I’ve been involved in conversations with various free cities people for some years. It’s very interesting to talk about and in some ways an appealing vision, it evokes something like a cyberpunk Renaissance Italy. But the Praxis Society is a talent sink, designed to get smart people working on something that isn’t going to help their country, and has no chance of being realized. They have raised $15 million. The average cost to build a hotel is $22 million.
At the height of the crypto era, schemes like these looked like they might be possible. It should be clear to everyone at this point that it is not, and will be less so as interest rates continue to rise. As I’ve said before, lots of smart people imagine it is possible to be a man without a country. It isn’t.
I told an old friend years ago, who founded a free cities NGO, that he was only going to be successful to the extent this model could be integrated into U.S. development goals in Africa. There, it strikes me as being able to fit pretty well: this model poses a contrast to Chinese debt-based development on the continent that, to my mind, makes America look good. We’re partnering with them to urbanize, the Chinese are exploiting them for natural resources, at best, if their goal isn’t simply to have African countries default and then seize the collateral.
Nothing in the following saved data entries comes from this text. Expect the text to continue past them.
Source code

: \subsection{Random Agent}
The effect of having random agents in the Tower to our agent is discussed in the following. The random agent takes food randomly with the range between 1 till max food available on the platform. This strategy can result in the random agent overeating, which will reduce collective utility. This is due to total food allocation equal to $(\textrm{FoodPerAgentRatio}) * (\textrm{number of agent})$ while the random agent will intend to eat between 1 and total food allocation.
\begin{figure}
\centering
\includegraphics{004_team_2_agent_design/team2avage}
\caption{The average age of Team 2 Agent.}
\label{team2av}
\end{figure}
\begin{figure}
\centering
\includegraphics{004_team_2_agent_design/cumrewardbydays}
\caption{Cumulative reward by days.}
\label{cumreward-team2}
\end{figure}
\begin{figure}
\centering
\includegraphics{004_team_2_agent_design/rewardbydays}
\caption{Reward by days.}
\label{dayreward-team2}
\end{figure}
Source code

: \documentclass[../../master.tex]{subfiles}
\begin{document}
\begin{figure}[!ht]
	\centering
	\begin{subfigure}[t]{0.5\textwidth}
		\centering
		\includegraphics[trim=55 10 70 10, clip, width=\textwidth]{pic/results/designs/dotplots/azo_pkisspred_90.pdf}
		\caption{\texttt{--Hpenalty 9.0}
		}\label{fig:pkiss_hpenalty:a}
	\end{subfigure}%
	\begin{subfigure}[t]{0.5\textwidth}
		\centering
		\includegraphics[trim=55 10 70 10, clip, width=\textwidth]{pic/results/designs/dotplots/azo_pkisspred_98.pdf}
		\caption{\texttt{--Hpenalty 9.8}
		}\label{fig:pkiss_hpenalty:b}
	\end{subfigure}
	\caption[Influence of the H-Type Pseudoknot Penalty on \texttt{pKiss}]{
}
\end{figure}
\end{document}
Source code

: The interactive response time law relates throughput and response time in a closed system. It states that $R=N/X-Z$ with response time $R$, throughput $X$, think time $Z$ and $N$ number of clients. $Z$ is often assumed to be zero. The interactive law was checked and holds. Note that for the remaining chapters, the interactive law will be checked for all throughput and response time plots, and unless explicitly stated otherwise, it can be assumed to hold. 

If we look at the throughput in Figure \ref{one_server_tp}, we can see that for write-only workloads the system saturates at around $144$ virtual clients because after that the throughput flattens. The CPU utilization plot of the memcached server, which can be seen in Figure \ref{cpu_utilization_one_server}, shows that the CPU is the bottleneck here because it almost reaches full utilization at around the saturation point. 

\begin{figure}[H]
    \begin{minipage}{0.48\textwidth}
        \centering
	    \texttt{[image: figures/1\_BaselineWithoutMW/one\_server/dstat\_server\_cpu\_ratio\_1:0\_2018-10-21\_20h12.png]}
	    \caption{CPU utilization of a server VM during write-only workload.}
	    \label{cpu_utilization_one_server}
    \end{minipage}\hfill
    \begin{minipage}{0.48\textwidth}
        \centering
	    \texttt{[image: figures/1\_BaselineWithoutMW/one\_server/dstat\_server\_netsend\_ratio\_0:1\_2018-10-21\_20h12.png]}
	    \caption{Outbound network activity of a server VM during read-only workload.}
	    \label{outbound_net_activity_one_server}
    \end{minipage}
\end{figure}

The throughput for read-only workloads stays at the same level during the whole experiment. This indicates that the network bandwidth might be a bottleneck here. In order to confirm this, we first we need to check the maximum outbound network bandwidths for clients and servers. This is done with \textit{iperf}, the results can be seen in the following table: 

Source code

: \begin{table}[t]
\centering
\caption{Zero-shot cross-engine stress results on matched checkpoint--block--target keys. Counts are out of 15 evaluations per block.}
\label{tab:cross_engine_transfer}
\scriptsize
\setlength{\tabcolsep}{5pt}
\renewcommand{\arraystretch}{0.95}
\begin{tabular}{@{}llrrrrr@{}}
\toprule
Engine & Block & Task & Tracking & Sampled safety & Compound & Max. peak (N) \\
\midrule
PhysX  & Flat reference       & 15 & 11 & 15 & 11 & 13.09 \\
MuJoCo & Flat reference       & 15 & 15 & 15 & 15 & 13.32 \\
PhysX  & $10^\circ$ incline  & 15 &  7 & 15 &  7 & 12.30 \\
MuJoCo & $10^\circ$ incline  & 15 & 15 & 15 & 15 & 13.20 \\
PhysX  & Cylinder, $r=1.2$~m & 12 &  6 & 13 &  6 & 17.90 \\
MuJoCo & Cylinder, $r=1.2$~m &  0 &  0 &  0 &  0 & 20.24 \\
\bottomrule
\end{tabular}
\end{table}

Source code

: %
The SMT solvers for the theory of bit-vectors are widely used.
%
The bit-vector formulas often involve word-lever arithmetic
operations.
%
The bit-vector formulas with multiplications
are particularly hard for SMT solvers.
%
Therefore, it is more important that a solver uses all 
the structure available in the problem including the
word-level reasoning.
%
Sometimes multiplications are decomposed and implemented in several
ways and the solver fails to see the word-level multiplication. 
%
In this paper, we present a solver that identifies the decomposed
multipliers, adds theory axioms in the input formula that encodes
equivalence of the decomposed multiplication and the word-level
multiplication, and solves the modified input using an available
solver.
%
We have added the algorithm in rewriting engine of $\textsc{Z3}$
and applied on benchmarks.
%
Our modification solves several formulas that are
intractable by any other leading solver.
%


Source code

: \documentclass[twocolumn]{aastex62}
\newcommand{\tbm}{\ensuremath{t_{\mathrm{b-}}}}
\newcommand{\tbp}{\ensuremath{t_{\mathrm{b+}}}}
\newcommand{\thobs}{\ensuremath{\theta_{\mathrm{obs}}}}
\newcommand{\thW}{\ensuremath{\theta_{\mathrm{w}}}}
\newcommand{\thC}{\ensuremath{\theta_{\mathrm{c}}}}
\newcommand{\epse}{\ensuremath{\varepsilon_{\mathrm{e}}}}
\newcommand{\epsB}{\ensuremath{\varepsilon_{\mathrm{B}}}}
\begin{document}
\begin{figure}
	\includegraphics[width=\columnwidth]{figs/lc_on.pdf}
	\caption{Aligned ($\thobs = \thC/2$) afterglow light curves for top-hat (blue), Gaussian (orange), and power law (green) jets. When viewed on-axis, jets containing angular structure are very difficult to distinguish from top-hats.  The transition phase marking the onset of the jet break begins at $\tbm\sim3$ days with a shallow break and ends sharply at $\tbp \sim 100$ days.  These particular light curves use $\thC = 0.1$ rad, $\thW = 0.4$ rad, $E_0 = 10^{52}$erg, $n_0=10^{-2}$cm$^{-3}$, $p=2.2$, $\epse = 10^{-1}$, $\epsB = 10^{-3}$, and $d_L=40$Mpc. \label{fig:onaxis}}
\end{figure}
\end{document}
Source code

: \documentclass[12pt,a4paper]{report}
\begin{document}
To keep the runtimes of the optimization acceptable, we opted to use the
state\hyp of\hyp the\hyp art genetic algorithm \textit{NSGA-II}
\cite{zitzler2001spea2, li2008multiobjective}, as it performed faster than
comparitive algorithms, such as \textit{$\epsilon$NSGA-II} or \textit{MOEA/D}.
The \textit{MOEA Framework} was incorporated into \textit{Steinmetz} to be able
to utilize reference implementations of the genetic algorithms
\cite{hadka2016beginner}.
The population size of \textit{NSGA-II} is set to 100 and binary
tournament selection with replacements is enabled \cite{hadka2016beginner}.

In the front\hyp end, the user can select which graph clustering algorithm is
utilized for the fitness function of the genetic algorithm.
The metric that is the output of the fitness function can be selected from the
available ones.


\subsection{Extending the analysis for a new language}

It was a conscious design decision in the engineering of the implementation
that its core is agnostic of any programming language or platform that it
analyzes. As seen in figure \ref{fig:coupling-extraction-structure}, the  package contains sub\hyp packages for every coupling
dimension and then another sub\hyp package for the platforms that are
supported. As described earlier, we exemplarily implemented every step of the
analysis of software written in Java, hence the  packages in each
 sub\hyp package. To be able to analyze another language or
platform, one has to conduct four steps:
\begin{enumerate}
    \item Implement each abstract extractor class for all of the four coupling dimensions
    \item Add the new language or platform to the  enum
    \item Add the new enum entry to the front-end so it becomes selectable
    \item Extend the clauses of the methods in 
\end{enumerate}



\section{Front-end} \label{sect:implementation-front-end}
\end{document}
What isn’t going to happen is a crypto-city in the Mediterranean, which is what the Praxis people are proposing. That they’ve put this possibility forward shows their project is really more about aesthetics and community-building than actually doing anything. The best outcome, if it were to be implemented, is it would become a hive of money laundering and criminality, and the Med already has one of those, it’s called Malta. Malta already presents, in a variety of different ways but chiefly their passports-for-cash schemes, security risks to Europe.
The worst-case is being taken over by the Montenegrins or whatever tiny country with poor governance decides to have a go at offering these people what would surely amount to not much more than a lease with unusual terms. If your libertarian governance project isn’t robust enough to avoid a takeover by the armed forces of Montenegro, it isn’t serious. Somewhere in between these two outcomes, they would be allowed to exist for a time, and surely be watched by various other foreign powers.
So what we have in Praxis is a quasi-secret society dedicated to undermining national sovereignty and getting smart people to work on a pointless project. Sounds like bad news, to me.